Author’s Note: I loooooooove databases and I want to spread the knowledge around! This is the first in what will hopefully be a series on databases, with a focus on providing foundational information and context necessary to understand and perform attacks against databases… as well as defend against them!

Shoutout to Dr. Poole, whose amazing database class got me hooked forever! <3

Table of Contents:

Terminology

“Words, words words.” -Hamlet, Act 2 Scene 2

  • Column: Up and Down
  • Row / Record: Left and Right
  • Table: The whole shebang
  • Field: a single piece of information from a record or row. (I think of this as the intersection of a column and a row)
  • Primary key (PK): a value that uniquely identifies a row or record. Primary keys should be unique, non-null, and present in every row.
  • Composite primary key: a primary key that constructed from the values of more than one field.
  • Relationship: The association between tables.
  • Foreign key (FK): the primary key from table A which has been inserted into table B to create a relationship between table A and table B (This will make more sense after the schema section, I promise!)
  • Referential integrity: refers to the accuracy and consistency of data within a relationship. 1
  • Constraint: A rule that enforces referential integrity.
  • Structured Query Language (SQL): a standard for managing databases and retrieving data.
  • Schema: the skeleton structure that represents the logical view of the entire database. 2
  • Entity Relationship Diagram (ERD): A diagram of the database schema that pictorally represents tables, relationships, and typically includes primary keys.
  • Cardinality: the maximum number of times an instance in one entity can relate to instances of another entity 3
  • Ordinality: the minimum number of times an instance in one entity can be associated with an instance in the related entity 3
  • Database Management System (DBMS): Software designed to manage a database. SQL syntax and features can vary slightly depending on which DBMS is used.

Schema Stuff

The table is the foundation of the relational database. Tables store all of the data in the database, and table structure dictates what relationships need to exist between what tables. This organization can be optimized by reducing redundency and improving data integrity using a process called normalization. But normalization and schema design are topics for another day!

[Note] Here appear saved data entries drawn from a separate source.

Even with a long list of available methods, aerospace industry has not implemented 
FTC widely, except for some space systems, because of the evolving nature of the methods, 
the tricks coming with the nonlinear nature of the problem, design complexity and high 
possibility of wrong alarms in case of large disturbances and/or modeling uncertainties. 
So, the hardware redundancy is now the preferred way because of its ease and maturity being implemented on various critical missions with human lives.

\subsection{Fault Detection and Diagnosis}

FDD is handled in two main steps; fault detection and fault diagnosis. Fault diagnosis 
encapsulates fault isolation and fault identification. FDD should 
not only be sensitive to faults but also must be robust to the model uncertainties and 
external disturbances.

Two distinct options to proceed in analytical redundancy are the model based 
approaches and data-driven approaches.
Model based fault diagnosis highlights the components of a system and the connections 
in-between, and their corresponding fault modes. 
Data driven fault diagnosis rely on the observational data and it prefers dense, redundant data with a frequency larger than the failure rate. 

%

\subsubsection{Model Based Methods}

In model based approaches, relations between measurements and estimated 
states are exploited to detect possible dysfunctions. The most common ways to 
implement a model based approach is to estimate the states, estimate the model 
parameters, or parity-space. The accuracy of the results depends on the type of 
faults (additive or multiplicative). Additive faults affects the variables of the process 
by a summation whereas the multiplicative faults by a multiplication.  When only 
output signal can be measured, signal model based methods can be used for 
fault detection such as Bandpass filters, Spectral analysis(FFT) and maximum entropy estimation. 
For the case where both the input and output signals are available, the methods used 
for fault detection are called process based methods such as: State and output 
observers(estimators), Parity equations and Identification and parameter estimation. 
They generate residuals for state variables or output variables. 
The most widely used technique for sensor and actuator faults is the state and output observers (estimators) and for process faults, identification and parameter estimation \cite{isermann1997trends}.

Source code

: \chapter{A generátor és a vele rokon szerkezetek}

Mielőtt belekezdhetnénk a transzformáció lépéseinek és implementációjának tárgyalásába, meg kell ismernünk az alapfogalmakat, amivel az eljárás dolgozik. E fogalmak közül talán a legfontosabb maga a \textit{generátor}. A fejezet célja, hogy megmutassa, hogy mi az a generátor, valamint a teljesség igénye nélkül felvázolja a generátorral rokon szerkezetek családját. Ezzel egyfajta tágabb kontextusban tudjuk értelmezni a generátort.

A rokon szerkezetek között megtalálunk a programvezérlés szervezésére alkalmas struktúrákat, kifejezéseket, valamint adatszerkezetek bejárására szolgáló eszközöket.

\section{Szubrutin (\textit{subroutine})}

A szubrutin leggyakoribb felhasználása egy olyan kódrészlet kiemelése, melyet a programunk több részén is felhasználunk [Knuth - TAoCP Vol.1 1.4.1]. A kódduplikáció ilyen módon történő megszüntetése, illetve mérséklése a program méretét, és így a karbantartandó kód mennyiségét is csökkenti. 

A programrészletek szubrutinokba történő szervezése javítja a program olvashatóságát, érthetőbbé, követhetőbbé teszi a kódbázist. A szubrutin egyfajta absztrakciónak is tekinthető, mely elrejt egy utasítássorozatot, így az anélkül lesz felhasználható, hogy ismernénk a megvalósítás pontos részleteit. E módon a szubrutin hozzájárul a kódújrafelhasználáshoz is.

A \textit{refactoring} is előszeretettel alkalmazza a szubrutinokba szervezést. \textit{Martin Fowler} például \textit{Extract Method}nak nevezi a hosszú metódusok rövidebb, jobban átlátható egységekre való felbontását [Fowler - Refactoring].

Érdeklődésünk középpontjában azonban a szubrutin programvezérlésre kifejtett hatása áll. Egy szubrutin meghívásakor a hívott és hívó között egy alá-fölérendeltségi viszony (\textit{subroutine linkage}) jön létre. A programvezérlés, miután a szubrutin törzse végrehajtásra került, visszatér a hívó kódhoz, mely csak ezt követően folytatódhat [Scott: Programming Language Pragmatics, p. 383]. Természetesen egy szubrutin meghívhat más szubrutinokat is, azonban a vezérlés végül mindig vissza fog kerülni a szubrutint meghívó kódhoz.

Now we know what tables are… But a relational database is all about the relationships between tables and the data they contain! A database schema “defines how the data is organized and how the relations among them are associated”. 2 There are three types of relationships in the typical relational database: one to one (1-1), one to many (1-M), and many to many (M-N).

Types of Relationships

In order to explain how database relationships work, I’m going to use the following scenario: A small university has a database to keep track of their students, professors, and classes. There is a table for students with a primary key of a student ID, first name, last name, major, and GPA:

Note: I use (PK) to denote the primary key of a table and (FK) to denote foreign keys for ease of comprehension. Normally, you will not see these notations in database tables.

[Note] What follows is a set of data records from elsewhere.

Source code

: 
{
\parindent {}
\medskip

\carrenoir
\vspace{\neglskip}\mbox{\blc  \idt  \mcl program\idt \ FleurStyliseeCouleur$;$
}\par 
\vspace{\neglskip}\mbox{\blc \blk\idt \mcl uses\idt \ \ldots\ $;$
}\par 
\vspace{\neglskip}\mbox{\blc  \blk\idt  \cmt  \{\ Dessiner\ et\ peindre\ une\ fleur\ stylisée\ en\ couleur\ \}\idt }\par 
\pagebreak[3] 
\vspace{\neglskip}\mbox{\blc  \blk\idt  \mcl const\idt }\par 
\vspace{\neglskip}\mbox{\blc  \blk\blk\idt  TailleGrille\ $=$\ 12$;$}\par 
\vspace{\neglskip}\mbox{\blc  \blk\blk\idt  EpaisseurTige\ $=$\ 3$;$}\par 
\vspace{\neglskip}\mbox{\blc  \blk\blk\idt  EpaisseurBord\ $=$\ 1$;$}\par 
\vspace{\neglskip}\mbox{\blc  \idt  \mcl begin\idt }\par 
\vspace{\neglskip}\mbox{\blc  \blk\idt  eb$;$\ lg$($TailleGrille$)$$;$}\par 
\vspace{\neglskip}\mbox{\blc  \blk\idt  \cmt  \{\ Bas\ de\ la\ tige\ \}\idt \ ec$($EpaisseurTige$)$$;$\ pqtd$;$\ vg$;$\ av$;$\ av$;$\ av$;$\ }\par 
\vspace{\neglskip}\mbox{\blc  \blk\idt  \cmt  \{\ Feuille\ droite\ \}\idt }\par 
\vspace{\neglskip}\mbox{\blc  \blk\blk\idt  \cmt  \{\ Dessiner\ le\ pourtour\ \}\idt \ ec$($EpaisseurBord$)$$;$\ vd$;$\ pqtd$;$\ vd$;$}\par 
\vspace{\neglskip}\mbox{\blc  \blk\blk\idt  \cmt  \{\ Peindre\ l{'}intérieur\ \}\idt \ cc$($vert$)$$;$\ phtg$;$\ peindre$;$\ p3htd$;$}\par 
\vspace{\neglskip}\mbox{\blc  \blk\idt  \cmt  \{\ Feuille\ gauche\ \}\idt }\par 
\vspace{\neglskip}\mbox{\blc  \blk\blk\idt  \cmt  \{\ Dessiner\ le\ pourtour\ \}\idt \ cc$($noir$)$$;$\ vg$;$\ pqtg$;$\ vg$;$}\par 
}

Student_ID (PK) First_Name Last_Name Major GPA
1 Peter Parker Biochemistry 3.6
2 Gwen Stacy Biochemistry 3.6
3 Bridget O’Neal Archaeology 3.4

The table for professors is similar:

Faculty_ID (PK) First_Name Last_Name Department
1 Marina Caches General Studies
2 Rodney Ballinge Chemistry
3 Isaac Slattery Biochemistry
4 Henry Croft Archaeology

The table for classes:

Class_ID (PK) Subject Course_Num Capacity
1 CHEM 101 200
2 PHYS 203 200
3 BIOL 316 25

One to One (1-1)

Let’s assume that some upper classmen are assigned to professors for one on one mentoring, and each professor only mentors one student. This calls for a one to one relationship - one row in one table (students) is directly related to one and only one row from another table (faculty). When creating a one to one relationship, the primary key from one table should be inserted into the other table as a foreign key. Which one gets inserted where is up to the schema designer!

For example, our student and faculty tables could look like this if we insert the primary key from the faculty table into the student table as the foreign key “Faculty_Mentor_ID”:

Student_ID (PK) First_Name Last_Name Major GPA Faculty_Mentor_ID (FK)
1 Peter Parker Biochemistry 3.6 2
2 Gwen Stacy Biochemistry 3.6 3
3 Bridget O’Neal Archaeology 3.4 4

The table for professors is unchanged:

Faculty_ID (PK) First_Name Last_Name Department
1 Marina Caches General Studies
2 Rodney Ballinger Chemistry
3 Isaac Slattery Biochemistry
4 Henry Croft Archaeology

If we insert the primary key from the students table into the faculty table as the foreign key “Mentored_Student_ID”, the student table is unchanged:

Student_ID (PK) First_Name Last_Name Major GPA
1 Peter Parker Biochemistry 3.6
2 Gwen Stacy Biochemistry 3.6
3 Bridget O’Neal Archaeology 3.4

And the faculty table has an additional field:

Faculty_ID (PK) First_Name Last_Name Department Mentored_Student_ID (FK)
1 Marina Caches General Studies NULL
2 Rodney Ballinger Chemistry 1
3 Isaac Slattery Biochemistry 2
4 Henry Croft Archaeology 3

One To Many (1-M)

An example of a one to many relationship is a professor who teaches multiple courses. Unlike a one to one relationship, the primary key from the table with the “one” must be inserted in to the table with the “many”. In our case, that means that the primary key from the professors table must be inserted into the classes table as the foreign key “Faculty_ID”.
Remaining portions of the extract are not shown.